• Given records:
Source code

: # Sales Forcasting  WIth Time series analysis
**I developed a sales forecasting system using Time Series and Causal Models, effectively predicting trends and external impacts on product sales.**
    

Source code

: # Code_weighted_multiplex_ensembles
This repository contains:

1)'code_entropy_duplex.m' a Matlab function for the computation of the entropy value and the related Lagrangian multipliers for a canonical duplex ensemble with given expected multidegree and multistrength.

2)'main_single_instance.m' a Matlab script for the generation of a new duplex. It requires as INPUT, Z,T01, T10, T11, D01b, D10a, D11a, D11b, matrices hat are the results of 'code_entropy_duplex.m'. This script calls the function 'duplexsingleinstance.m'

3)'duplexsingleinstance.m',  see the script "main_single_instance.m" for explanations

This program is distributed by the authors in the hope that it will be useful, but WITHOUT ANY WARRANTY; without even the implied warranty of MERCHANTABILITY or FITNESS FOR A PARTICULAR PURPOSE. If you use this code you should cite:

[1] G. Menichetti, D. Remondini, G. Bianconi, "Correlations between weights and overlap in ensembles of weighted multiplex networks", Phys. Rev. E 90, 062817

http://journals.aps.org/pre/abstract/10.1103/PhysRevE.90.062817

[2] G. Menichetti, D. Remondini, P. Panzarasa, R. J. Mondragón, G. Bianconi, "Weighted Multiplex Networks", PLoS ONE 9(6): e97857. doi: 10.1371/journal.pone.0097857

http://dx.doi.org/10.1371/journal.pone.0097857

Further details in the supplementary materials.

• Prompt: From the records, work out how many lines include "pone" and respond with the number only.

• The completed task: 2